§ **How to complete this task**
Find the word "filestructure" in the listing below, then return every line it appears in.

§ **Supplied material**
#####

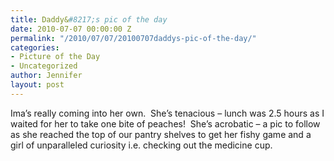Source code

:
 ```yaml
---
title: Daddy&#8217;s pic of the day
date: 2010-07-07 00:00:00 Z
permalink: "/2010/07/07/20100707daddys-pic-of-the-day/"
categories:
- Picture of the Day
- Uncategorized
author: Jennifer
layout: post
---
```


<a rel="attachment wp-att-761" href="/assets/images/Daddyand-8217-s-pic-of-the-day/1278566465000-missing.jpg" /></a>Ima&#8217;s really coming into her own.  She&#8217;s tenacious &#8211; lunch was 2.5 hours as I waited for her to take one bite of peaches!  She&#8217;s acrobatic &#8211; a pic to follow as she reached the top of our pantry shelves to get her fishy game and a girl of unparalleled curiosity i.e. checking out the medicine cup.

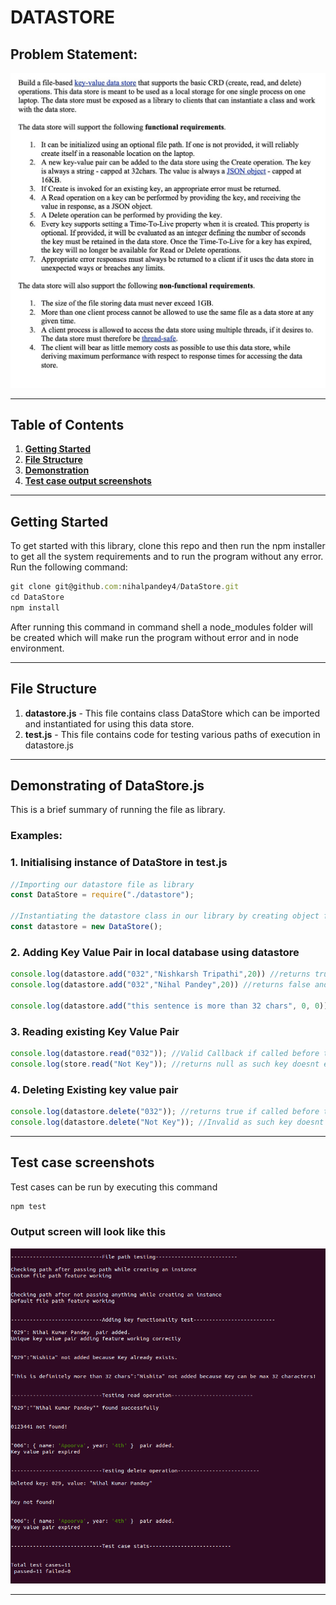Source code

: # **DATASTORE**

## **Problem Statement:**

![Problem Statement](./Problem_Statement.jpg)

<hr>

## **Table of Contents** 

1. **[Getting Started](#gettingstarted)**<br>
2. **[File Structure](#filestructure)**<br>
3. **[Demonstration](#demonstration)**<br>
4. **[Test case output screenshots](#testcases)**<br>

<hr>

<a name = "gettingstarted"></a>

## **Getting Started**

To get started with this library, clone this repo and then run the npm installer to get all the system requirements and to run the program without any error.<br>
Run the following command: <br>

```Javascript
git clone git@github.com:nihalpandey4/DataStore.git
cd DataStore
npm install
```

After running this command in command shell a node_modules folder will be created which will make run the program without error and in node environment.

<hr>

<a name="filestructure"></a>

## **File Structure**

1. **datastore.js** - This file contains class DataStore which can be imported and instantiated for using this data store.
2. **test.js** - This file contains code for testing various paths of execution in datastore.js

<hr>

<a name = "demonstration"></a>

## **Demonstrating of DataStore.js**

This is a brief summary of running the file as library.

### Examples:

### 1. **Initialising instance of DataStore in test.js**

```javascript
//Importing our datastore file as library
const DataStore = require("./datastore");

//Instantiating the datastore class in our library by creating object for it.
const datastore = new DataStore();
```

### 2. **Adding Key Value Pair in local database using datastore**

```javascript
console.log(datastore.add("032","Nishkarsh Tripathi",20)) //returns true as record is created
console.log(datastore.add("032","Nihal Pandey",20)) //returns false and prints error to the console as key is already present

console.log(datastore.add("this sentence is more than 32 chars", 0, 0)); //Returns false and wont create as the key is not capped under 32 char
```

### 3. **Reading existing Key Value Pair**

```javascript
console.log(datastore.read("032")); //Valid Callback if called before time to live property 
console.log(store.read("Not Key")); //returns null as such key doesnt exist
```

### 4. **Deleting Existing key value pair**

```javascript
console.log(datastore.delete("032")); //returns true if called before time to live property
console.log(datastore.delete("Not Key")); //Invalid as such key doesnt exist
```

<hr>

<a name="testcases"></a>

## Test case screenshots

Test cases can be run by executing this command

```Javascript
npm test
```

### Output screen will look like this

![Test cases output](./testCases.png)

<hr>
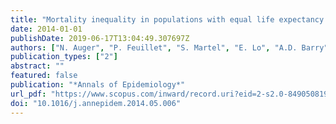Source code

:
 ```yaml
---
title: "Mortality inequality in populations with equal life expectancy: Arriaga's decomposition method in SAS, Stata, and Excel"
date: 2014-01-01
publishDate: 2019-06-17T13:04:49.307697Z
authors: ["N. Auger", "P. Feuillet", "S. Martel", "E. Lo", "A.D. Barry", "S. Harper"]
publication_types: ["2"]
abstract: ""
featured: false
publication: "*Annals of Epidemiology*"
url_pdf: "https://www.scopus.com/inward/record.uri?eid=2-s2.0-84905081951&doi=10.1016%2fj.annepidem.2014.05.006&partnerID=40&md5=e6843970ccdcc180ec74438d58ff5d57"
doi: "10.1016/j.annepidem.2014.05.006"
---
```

#####

§ **Answer section**
2. **[File Structure](#filestructure)**<br>
<a name="filestructure"></a>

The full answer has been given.